79. The method of claim 78, wherein the first wavelength is between about 1100 and 1600 nm, more preferably between about 1200 and 1600 nm, more preferably between.about 1200 and 1550 nm, more preferably between about 1300 and 1550 nm, more preferably between about 1300 and 1500 nm, more preferably between about 1400 and 1500 nm.

80. The method of claim 78 or 79, wherein the second wavelength is between about 1600 and 3000 nm, more preferably between about 1600 and 2900 nm, more preferably between about 1600 and 2800 nm, more preferably between about 1600 and 2700 nm, more preferably between about 1650 and 2600 nm, more preferably between about 1650 and 2500 nm, more preferably between about 1650 and 2400 nm, more preferably between about 1650 and 2500 nm, more preferably between about 1700 and 2400 nm, more preferably between about 1700 and 2300 nm, more preferably between about 1750 and 2250 nm, more preferably between about 1800 and 2200 nm; more preferably between about 1800 and 2150, more preferably between about 1850 and 2100 nm, more preferably between about 1850 and 2050 nm, more preferably between about 1900 and 2050 nm, more preferably between about 1900 and 200 nm.

81. An apparatus for determining in viva moisture content of skin of a mammal, the apparatus comprising:
means for producing light at first and second wavelengths, affixed to a housing so as to direct the light toward a shin site of the mammal when the housing is mounted to the mammal;
light detecting means, affixed to the housing so as to detect light produced by the light producing means at the first and second wavelengths and reflected from the skin of the mammal;
means for determining the moisture content based on the light of the first and second wavelengths detected by the light detecting means.

82. The apparatus of claim 81 wherein said light producing means comprises a first laser diode which emits light at said first wavelength and a second laser diode which emits light at said second wavelength.

83. The apparatus of claim 81 or 82, wherein said first and second wavelengths of light are in the infrared range.

84. The apparatus of claim 83, wherein said first and second wavelengths of light are in the near infrared range.

85. The apparatus of claim 84 wherein a first said wavelength of light is in the range of 750 to 1500 n.m and the second said wavelength of light is in the range of 1500 to 3000 nm.

86. The apparatus of claim 84 or 85 wherein the two wavelengths of light differ from each other by at least 300 nm.

87. The apparatus of any of claims 84 to 86 wherein the first wavelength is at least 1100 nm.

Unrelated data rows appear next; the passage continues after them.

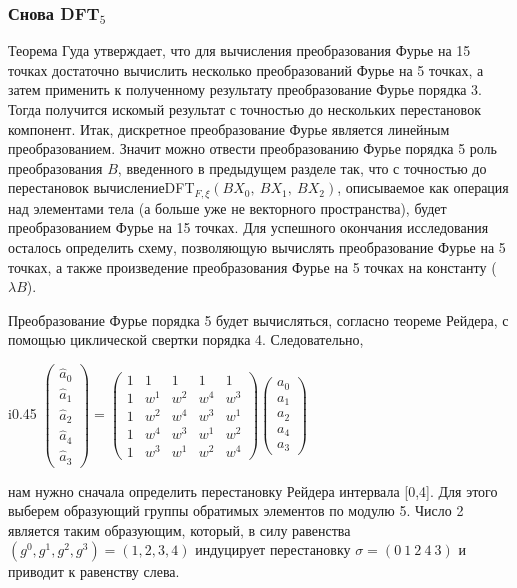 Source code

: \documentclass{mai_book}
\begin{document}
\subsubsection{Снова D{\footnotesize FT}$_5$}
Теорема Гуда утверждает, что для вычисления преобразования Фурье на 15 точках достаточно вычислить несколько преобразований Фурье на 5 точках, а затем применить к полученному результату преобразование Фурье порядка 3. Тогда получится искомый результат с точностью до нескольких перестановок компонент. Итак, дискретное преобразование Фурье является линейным преобразованием. Значит можно отвести преобразованию Фурье порядка 5 роль преобразования $B$, введенного в предыдущем разделе так, что с точностью до перестановок вычисление\linebreak D{\footnotesize FT}$_{F, \xi}(BX_0,\ BX_1,\ BX_2)$, описываемое как операция над элементами тела (а больше уже не векторного пространства), будет преобразованием Фурье на 15 точках. Для успешного окончания исследования осталось определить схему, позволяющую вычислять преобразование Фурье на 5 точках, а также произведение преобразования Фурье на 5 точках на константу ($\lambda B$).\par 
Преобразование Фурье порядка 5 будет вычисляться, согласно теореме Рейдера, с помощью циклической свертки порядка 4. Следовательно,\begin{wrapfigure}{i}{0.45\textwidth}
$\begin{pmatrix} \hat{a}_0 \\ \hat{a}_1 \\ \hat{a}_2 \\ \hat{a}_4 \\ \hat{a}_3 \end{pmatrix} = \begin{pmatrix} 1 & 1 & 1 & 1 & 1 \\ 1 & w^1 & w^2 & w^4 & w^3 \\ 1 & w^2 & w^4 & w^3 & w^1 \\ 1 & w^4 & w^3 & w^1 & w^2 \\ 1 & w^3 & w^1 & w^2 & w^4 \end{pmatrix} \begin{pmatrix} a_0 \\ a_1 \\ a_2 \\ a_4 \\ a_3 \end{pmatrix}$
\end{wrapfigure} нам нужно сначала определить перестановку Рейдера интервала [0,4]. Для этого выберем  образующий группы обратимых элементов по модулю 5. Число 2 является таким образующим, который, в силу равенства $(g^0,g^1,g^2,g^3)=(1,2,3,4)$ индуцирует перестановку $\sigma = (0\ 1\ 2\ 4\ 3)$ и приводит к равенству слева.\par
\end{document}

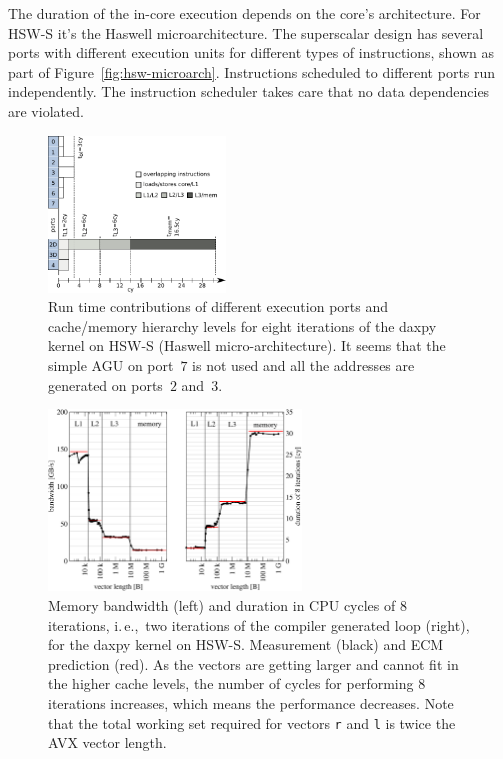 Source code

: 
The duration of the in-core execution depends on the core's architecture.
For HSW-S it's the Haswell microarchitecture.
The superscalar design has several ports with different execution units for
different types of instructions, shown as part of Figure~\ref{fig:hsw-microarch}.
Instructions scheduled to different ports run independently.
The instruction scheduler takes care that no data dependencies are violated.

\begin{figure}[t]
  \centering
  \includegraphics[width=0.42\textwidth,clip=true]{images/ecm-hsw-daxpy}
  \caption{Run time contributions of different execution ports and cache/memory
hierarchy levels for eight iterations of the daxpy kernel on HSW-S (Haswell micro-architecture). It seems that the simple AGU on port~$7$ is not used and all the addresses are generated on ports~$2$ and~$3$.}
  \label{fig:daxpy:ecm}
\end{figure}

\begin{figure}[t]
  \centering
  \includegraphics[width=0.60\textwidth,clip=true]{images/daxpy-bw-hasep1-f-2_3-w-cy}
   \caption{Memory bandwidth (left) and duration in CPU cycles of 8 iterations, i.\,e.,\ two iterations of the
compiler generated loop (right), for the daxpy kernel on HSW-S.
   Measurement (black) and ECM prediction (red).
   As the vectors are getting larger and cannot fit in the higher cache levels, the number of cycles for performing 8 iterations increases, which means the performance decreases.
   Note that the total
working set required for vectors
\protect\texttt{r} and \texttt{l} is twice the AVX vector length.}
  \label{fig:daxpy:perf}
\end{figure}

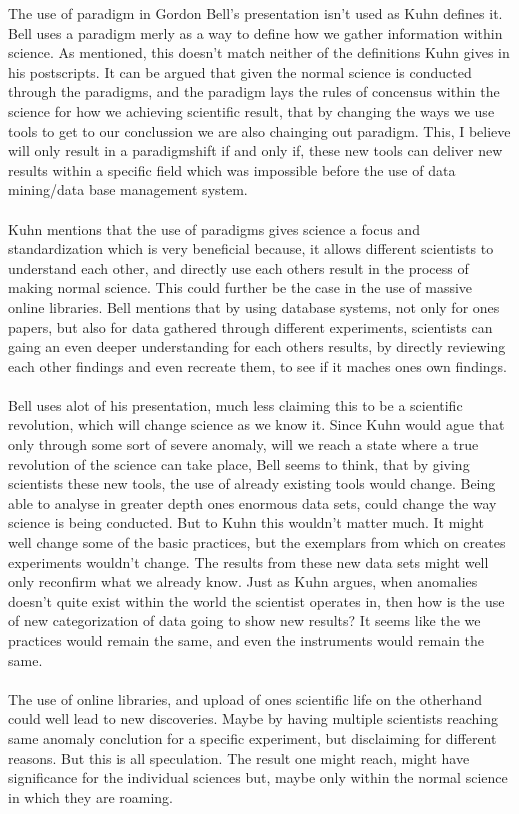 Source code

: \documentclass[paper=a4, fontsize=11pt]{scrartcl} %
\numberwithin{equation}{section} %
\numberwithin{figure}{section} %
\numberwithin{table}{section} %
\begin{document}
	The use of paradigm in Gordon Bell's presentation isn't used as Kuhn defines it. Bell uses a paradigm merly as a way to define how we gather information within science. As mentioned, this doesn't match neither of the definitions Kuhn gives in his postscripts. It can be argued that given the normal science is conducted through the paradigms, and the paradigm lays the rules of concensus within the science for how we achieving scientific result, that by changing the ways we use tools to get to our conclussion we are also chainging out paradigm. This, I believe will only result in a paradigmshift if and only if, these new tools can deliver new results within a specific field which was impossible before the use of data mining/data base management system. 
	\\ \\
	Kuhn mentions that the use of paradigms gives science a focus and standardization which is very beneficial because, it allows different scientists to understand each other, and directly use each others result in the process of making normal science. This could further be the case in the use of massive online libraries. Bell mentions that by using database systems, not only for ones papers, but also for data gathered through different experiments, scientists can gaing an even deeper understanding for each others results, by directly reviewing each other findings and even recreate them, to see if it maches ones own findings. 
	\\ \\
	Bell uses alot of his presentation, much less claiming this to be a scientific revolution, which will change science as we know it. Since Kuhn would ague that only through some sort of severe anomaly, will we reach a state where a true revolution of the science can take place, Bell seems to think, that by giving scientists these new tools, the use of already existing tools would change. Being able to analyse in greater depth ones enormous data sets, could change the way science is being conducted. But to Kuhn this wouldn't matter much. It might well change some of the basic practices, but the exemplars from which on creates experiments wouldn't change. The results from these new data sets might well only reconfirm what we already know. Just as Kuhn argues, when anomalies doesn't quite exist within the world the scientist operates in, then how is the use of new categorization of data going to show new results? It seems like the we practices would remain the same, and even the instruments would remain the same.
	\\ \\
	The use of online libraries, and upload of ones scientific life on the otherhand could well lead to new discoveries. Maybe by having multiple scientists reaching same anomaly conclution for a specific experiment, but disclaiming for different reasons. But this is all speculation. The result one might reach, might have significance for the individual sciences but, maybe only within the normal science in which they are roaming.  
	
\end{document}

88. The apparatus of any of claims 84 to 87 wherein the first wavelength is between about 1100 and 1600 nm, more preferably between about 1200 and 1600 nm, more preferably between about 1200 and 1550 nm, more preferably between about 1300 and 1550 nm, more preferably between about 1300 and 1500 nm, more preferably between about 1400 and 1500 nm.

89. The apparatus of any of claims 84 to 88 wherein the second wavelength is between about 1600 and 3000 nm, more preferably between about 1600 and 2900 nm, more preferably between about 1600 and 2800 nm, more preferably between about 1600 and 2700 nm, more preferably between about 1650 and 2600 nm, more preferably between about 1650 and 2500 nm, more preferably between about 1650 and 2400 nm, more preferably between about 1650 and 2500 nm, more preferably between about 1700 and 2400 nm, more preferably between about 1700 and 2300 nm, more preferably between about 1750 and 2250 nm, more preferably between about 1800 and 2200 nm, more preferably between about 1800 and 2150, more preferably between about 1850 and 2100 nm, more preferably between about 1850 and 2050 nm, more preferably between about 1900 and 2050 nm, more preferably between about 1900 and 200 nm.

90. The apparatus of any of claims 81 to 89 wherein said means for determining the moisture content is provided by a pre-programmed computer chip.

91. The apparatus of any of claims 81 to 90, further comprising a shroud adapted to substantially preclude extraneous light from reaching said light detecting means when said housing is mounted to the mammal.

92. The apparatus of any of claims 81 to 91, wherein the housing is adapted for mounting to the forearm of a human.